B1–B2

Both — Exercises

Practice 'both' as a determiner, pronoun (both of them), and correlative conjunction (both...and). Covers plural verb agreement, 'both of + determiner', and parallel structure.

Both in English: Determiners, Pronouns and Correlative Conjunctions

Both is one of the most productive English quantifiers for talking about two things together. It operates in three grammatical roles: as a predeterminer before a noun phrase ('both restaurants'), as a pronoun with 'of' ('both of them'), and as the first element of the correlative conjunction both...and. The consistent rule across all three uses is that 'both' always signals two items and always takes a plural verb. Learner corpus data from the Cambridge Learner Corpus shows that verb agreement errors after 'both' — using a singular verb by analogy with the Russian 'оба + singular predicate' pattern — account for approximately 28% of all 'both' errors at B1 level. A second frequent problem is omitting the required determiner: 'both of students' instead of 'both of the students'.

Both as Determiner

Used directly before a plural noun, 'both' functions as a predeterminer. The verb must be plural.

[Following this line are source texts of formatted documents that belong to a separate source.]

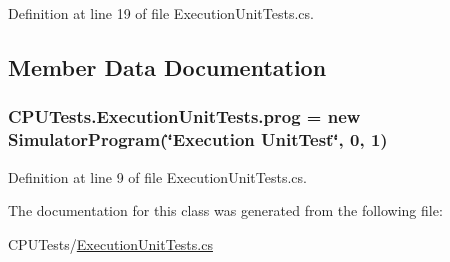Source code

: Definition at line 19 of file Execution\+Unit\+Tests.\+cs.



\subsection{Member Data Documentation}
\hypertarget{class_c_p_u_tests_1_1_execution_unit_tests_ae1fcdd0e50525d444de369e0c9edcf14}{}
\subsubsection[{prog}]{ C\+P\+U\+Tests.\+Execution\+Unit\+Tests.\+prog = new {\bf Simulator\+Program}(\char`\"{}Execution Unit\+Test\char`\"{}, 0, 1)\hspace{0.3cm}{\ttfamily [private]}}\label{class_c_p_u_tests_1_1_execution_unit_tests_ae1fcdd0e50525d444de369e0c9edcf14}


Definition at line 9 of file Execution\+Unit\+Tests.\+cs.



The documentation for this class was generated from the following file\+:\begin{DoxyCompactItemize}
\item 
C\+P\+U\+Tests/\hyperlink{_execution_unit_tests_8cs}{Execution\+Unit\+Tests.\+cs}\end{DoxyCompactItemize}
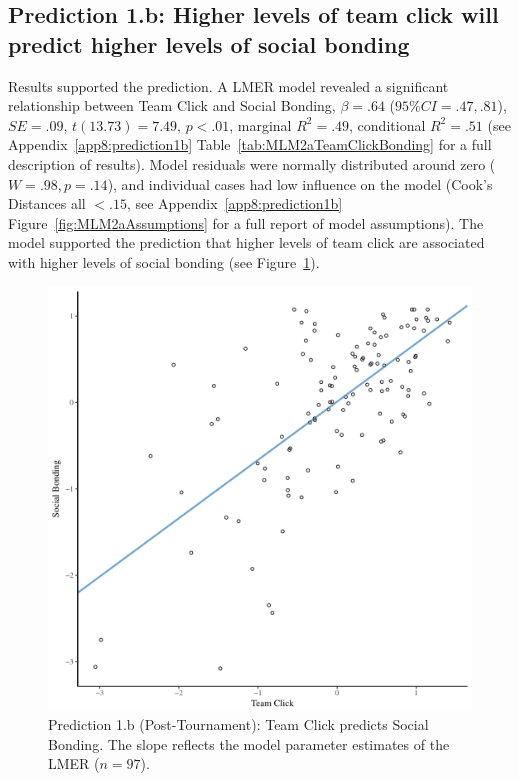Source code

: \begin{CJK}{UTF8}{gbsn}









\subsection{Prediction 1.b: Higher levels of team click will predict higher levels of social bonding}

 Results supported the prediction.  A LMER model revealed a significant relationship between Team Click and Social Bonding, $\beta = .64$ ($95\% CI =  .47, .81$), $SE = .09$, $t(13.73) = 7.49$, $p < .01$, marginal $R^2 = .49$, conditional $R^2 = .51$ (see Appendix~\ref{app8:prediction1b} Table~\ref{tab:MLM2aTeamClickBonding} for a full description of results).  Model residuals were normally distributed around zero ($W = .98, p = .14$), and individual cases had low influence on the model (Cook's Distances all $< .15$, see Appendix~\ref{app8:prediction1b} Figure~\ref{fig:MLM2aAssumptions} for a full report of model assumptions).
 The model supported the prediction that higher levels of team click are associated with higher levels of social bonding (see Figure~\ref{fig:clickBondModelSlope}).

  \begin{figure}[htbp]
    \centering
  \includegraphics[scale=.5]{images/clickBondModelSlope.pdf}
    \caption{Prediction 1.b (Post-Tournament): Team Click predicts Social Bonding. The slope reflects the model parameter estimates of the LMER ($n = 97$).}
    \label{fig:clickBondModelSlope}
  \end{figure}




\end{CJK}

Both restaurants have excellent reviews.
Both candidates are qualified for the job.

Both of + Determiner + Plural Noun

When 'both' is followed by 'of', a determiner (the, my, these, etc.) or an object pronoun (them, us) must come next. 'Both of' before a bare noun is incorrect.

Both of the students passed the exam. ✓
Both of them agreed to help. ✓
Both of students passed. ✗

Both...and — Correlative Conjunction

'Both...and' links two parallel elements to emphasise that both are true. The two elements must be grammatically parallel (both nouns, both verbs, both adjectives).

The hotel is both clean and comfortable.
Tom speaks both French and German.
She enjoys both yoga and swimming.

Common Mistakes

✗ Both of students passed. → ✓ Both of the students passed.
✗ Both candidates is qualified. → ✓ Both candidates are qualified.